Without including any pictures, reproduce all the lines below word for word.

Start of TASK MATERIAL

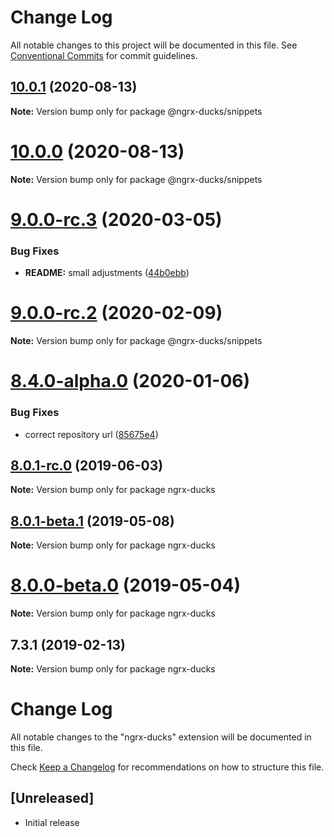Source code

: # Change Log

All notable changes to this project will be documented in this file.
See [Conventional Commits](https://conventionalcommits.org) for commit guidelines.

## [10.0.1](https://github.com/co-IT/ngrx-ducks/compare/v10.0.0...v10.0.1) (2020-08-13)

**Note:** Version bump only for package @ngrx-ducks/snippets

# [10.0.0](https://github.com/co-IT/ngrx-ducks/compare/v9.2.3...v10.0.0) (2020-08-13)

**Note:** Version bump only for package @ngrx-ducks/snippets

# [9.0.0-rc.3](https://github.com/co-IT/ngrx-ducks/compare/v9.0.0-rc.2...v9.0.0-rc.3) (2020-03-05)

### Bug Fixes

- **README:** small adjustments ([44b0ebb](https://github.com/co-IT/ngrx-ducks/commit/44b0ebb))

# [9.0.0-rc.2](https://github.com/co-IT/ngrx-ducks/compare/v9.0.0-rc.1...v9.0.0-rc.2) (2020-02-09)

**Note:** Version bump only for package @ngrx-ducks/snippets

# [8.4.0-alpha.0](https://github.com/co-IT/ngrx-ducks/compare/v8.3.0...v8.4.0-alpha.0) (2020-01-06)

### Bug Fixes

- correct repository url ([85675e4](https://github.com/co-IT/ngrx-ducks/commit/85675e4))

## [8.0.1-rc.0](https://github.com/co-it/co-it/compare/v8.0.1-beta.1...v8.0.1-rc.0) (2019-06-03)

**Note:** Version bump only for package ngrx-ducks

## [8.0.1-beta.1](https://github.com/co-it/co-it/compare/v8.0.0-beta.1...v8.0.1-beta.1) (2019-05-08)

**Note:** Version bump only for package ngrx-ducks

# [8.0.0-beta.0](https://github.com/co-it/co-it/compare/v7.0.1-alpha.1...v8.0.0-beta.0) (2019-05-04)

**Note:** Version bump only for package ngrx-ducks

## 7.3.1 (2019-02-13)

**Note:** Version bump only for package ngrx-ducks

# Change Log

All notable changes to the "ngrx-ducks" extension will be documented in this file.

Check [Keep a Changelog](http://keepachangelog.com/) for recommendations on how to structure this file.

## [Unreleased]

- Initial release
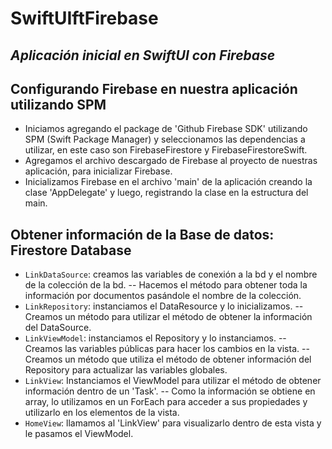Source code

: # SwiftUIftFirebase
## _Aplicación inicial en SwiftUI con Firebase_

## Configurando Firebase en nuestra aplicación utilizando SPM
- Iniciamos agregando el package de 'Github Firebase SDK' utilizando SPM (Swift Package Manager) y seleccionamos las dependencias a utilizar, en este caso son FirebaseFirestore y FirebaseFirestoreSwift.
- Agregamos el archivo descargado de Firebase al proyecto de nuestras aplicación, para inicializar Firebase.
- Inicializamos Firebase en el archivo 'main' de la aplicación creando la clase 'AppDelegate' y luego, registrando la clase en la estructura del main.

## Obtener información de la Base de datos: Firestore Database
- `LinkDataSource`: creamos las variables de conexión a la bd y el nombre de la colección de la bd.
-- Hacemos el método para obtener toda la información por documentos pasándole el nombre de la colección.
- `LinkRepository`: instanciamos el DataResource y lo inicializamos.
-- Creamos un método para utilizar el método de obtener la información del DataSource.
- `LinkViewModel`: instanciamos el Repository y lo instanciamos.
-- Creamos las variables públicas para hacer los cambios en la vista.
-- Creamos un método que utiliza el método de obtener información del Repository para actualizar las variables globales.
- `LinkView`: Instanciamos el ViewModel para utilizar el método de obtener información dentro de un 'Task'.
-- Como la información se obtiene en array, lo utilizamos en un ForEach para acceder a sus propiedades y utilizarlo en los elementos de la vista.
- `HomeView`: llamamos al 'LinkView' para visualizarlo dentro de esta vista y le pasamos el ViewModel.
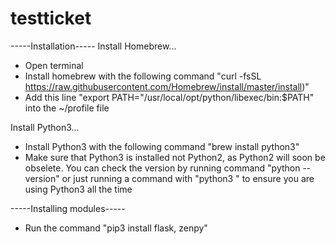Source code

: # testticket
-----Installation-----
Install Homebrew...
- Open terminal
- Install homebrew with the following command "curl -fsSL https://raw.githubusercontent.com/Homebrew/install/master/install)"
- Add this line "export PATH="/usr/local/opt/python/libexec/bin:$PATH" into the ~/profile file

Install Python3...
- Install Python3 with the following command "brew install python3"
- Make sure that Python3 is installed not Python2, as Python2 will soon be obselete. You can check the version by running command "python --version" or just running a command with "python3 <command>" to ensure you are using Python3 all the time

-----Installing modules-----
- Run the command "pip3 install flask, zenpy"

End of TASK MATERIAL

# RESPONSE
Source code

: # Change Log

All notable changes to this project will be documented in this file.
See [Conventional Commits](https://conventionalcommits.org) for commit guidelines.

## [10.0.1](https://github.com/co-IT/ngrx-ducks/compare/v10.0.0...v10.0.1) (2020-08-13)

**Note:** Version bump only for package @ngrx-ducks/snippets

# [10.0.0](https://github.com/co-IT/ngrx-ducks/compare/v9.2.3...v10.0.0) (2020-08-13)

**Note:** Version bump only for package @ngrx-ducks/snippets

# [9.0.0-rc.3](https://github.com/co-IT/ngrx-ducks/compare/v9.0.0-rc.2...v9.0.0-rc.3) (2020-03-05)

### Bug Fixes

- **README:** small adjustments ([44b0ebb](https://github.com/co-IT/ngrx-ducks/commit/44b0ebb))

# [9.0.0-rc.2](https://github.com/co-IT/ngrx-ducks/compare/v9.0.0-rc.1...v9.0.0-rc.2) (2020-02-09)

**Note:** Version bump only for package @ngrx-ducks/snippets

# [8.4.0-alpha.0](https://github.com/co-IT/ngrx-ducks/compare/v8.3.0...v8.4.0-alpha.0) (2020-01-06)

### Bug Fixes

- correct repository url ([85675e4](https://github.com/co-IT/ngrx-ducks/commit/85675e4))

## [8.0.1-rc.0](https://github.com/co-it/co-it/compare/v8.0.1-beta.1...v8.0.1-rc.0) (2019-06-03)

**Note:** Version bump only for package ngrx-ducks

## [8.0.1-beta.1](https://github.com/co-it/co-it/compare/v8.0.0-beta.1...v8.0.1-beta.1) (2019-05-08)

**Note:** Version bump only for package ngrx-ducks

# [8.0.0-beta.0](https://github.com/co-it/co-it/compare/v7.0.1-alpha.1...v8.0.0-beta.0) (2019-05-04)

**Note:** Version bump only for package ngrx-ducks

## 7.3.1 (2019-02-13)

**Note:** Version bump only for package ngrx-ducks

# Change Log

All notable changes to the "ngrx-ducks" extension will be documented in this file.

Check [Keep a Changelog](http://keepachangelog.com/) for recommendations on how to structure this file.

## [Unreleased]

- Initial release
Source code

: # SwiftUIftFirebase
## _Aplicación inicial en SwiftUI con Firebase_

## Configurando Firebase en nuestra aplicación utilizando SPM
- Iniciamos agregando el package de 'Github Firebase SDK' utilizando SPM (Swift Package Manager) y seleccionamos las dependencias a utilizar, en este caso son FirebaseFirestore y FirebaseFirestoreSwift.
- Agregamos el archivo descargado de Firebase al proyecto de nuestras aplicación, para inicializar Firebase.
- Inicializamos Firebase en el archivo 'main' de la aplicación creando la clase 'AppDelegate' y luego, registrando la clase en la estructura del main.

## Obtener información de la Base de datos: Firestore Database
- `LinkDataSource`: creamos las variables de conexión a la bd y el nombre de la colección de la bd.
-- Hacemos el método para obtener toda la información por documentos pasándole el nombre de la colección.
- `LinkRepository`: instanciamos el DataResource y lo inicializamos.
-- Creamos un método para utilizar el método de obtener la información del DataSource.
- `LinkViewModel`: instanciamos el Repository y lo instanciamos.
-- Creamos las variables públicas para hacer los cambios en la vista.
-- Creamos un método que utiliza el método de obtener información del Repository para actualizar las variables globales.
- `LinkView`: Instanciamos el ViewModel para utilizar el método de obtener información dentro de un 'Task'.
-- Como la información se obtiene en array, lo utilizamos en un ForEach para acceder a sus propiedades y utilizarlo en los elementos de la vista.
- `HomeView`: llamamos al 'LinkView' para visualizarlo dentro de esta vista y le pasamos el ViewModel.
Source code

: # testticket
-----Installation-----
Install Homebrew...
- Open terminal
- Install homebrew with the following command "curl -fsSL https://raw.githubusercontent.com/Homebrew/install/master/install)"
- Add this line "export PATH="/usr/local/opt/python/libexec/bin:$PATH" into the ~/profile file

Install Python3...
- Install Python3 with the following command "brew install python3"
- Make sure that Python3 is installed not Python2, as Python2 will soon be obselete. You can check the version by running command "python --version" or just running a command with "python3 <command>" to ensure you are using Python3 all the time

-----Installing modules-----
- Run the command "pip3 install flask, zenpy"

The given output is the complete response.